The proceeding and application
[2] The Statement of Claim initiating the proceeding was filed on 14 November
2016. The Statement of Defence was filed on 16 December 2016.
[3] In a minute of 26 June 2017, Associate Judge Bell declined a request by the NBR to inspect the court file but left it open for a fresh application to be made after the close of pleadings date, on 11 December 2017. The Judge stated, as a general rule, during and before the substantive hearing stage there is a trend for preferring the orderly and fair administration of justice over the principle of open justice and the freedom to seek, receive and impart information. He stated “[d]uring the interlocutory stages the ordinary and fair administration of justice is enhanced by allowing the parties to conduct their litigation without scrutiny by third parties.”1 He noted the parties still had the opportunity to explore settlement before the close of pleadings date. He cited the existence of qualified privilege for a report of pleadings only after the close of pleadings date under clause 5 of Part 1 of Schedule 1 of the Defamation
Act 1992.
1 Berry v Crimson Consulting Ltd HC Auckland CIV-2016-494-2933, 26 June 2017 (minute of
Associate Judge R M Bell).
[4] On 17 October 2017, in Minute No 2, I denied an application by Crimson Consulting for orders that the Court record be permanently sealed and that no third party is granted access to the file or record. I stated all I had from the defendant was a general assertion of commercial sensitivity without indication of what the sensitivity was or which documents it concerned. I ordered that, if there are any requests to the Registry by third parties to access the file, the parties should be given the opportunity to state their positions in response to such requests. I indicated they would be best to do that with reference to particular information or documents.

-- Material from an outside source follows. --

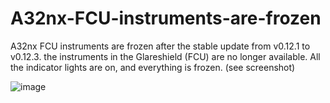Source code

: # A32nx-FCU-instruments-are-frozen
A32nx FCU instruments  are frozen
after the stable update from v0.12.1 to v0.12.3. the instruments in the Glareshield (FCU) are no longer available. All the indicator lights are on, and everything is frozen. (see screenshot)

![image](https://github.com/user-attachments/assets/bbfa8996-1a04-4d5e-adf0-4172993c6b78)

[5] On 26 October 2017, the Herald and the NBR each applied to access the court file under r 11 of the Senior Courts (Access to Documents) Rules 2016 (the Rules).
Submissions
Submissions by the Herald and NBR
[6] The Herald sought access to the court file, including statements, submissions, affidavits, and evidence. It stated the case is of public interest, the company is a public company worth $200 million, its founder is a well-known public figure and investors and clients have a right to know the information on the file.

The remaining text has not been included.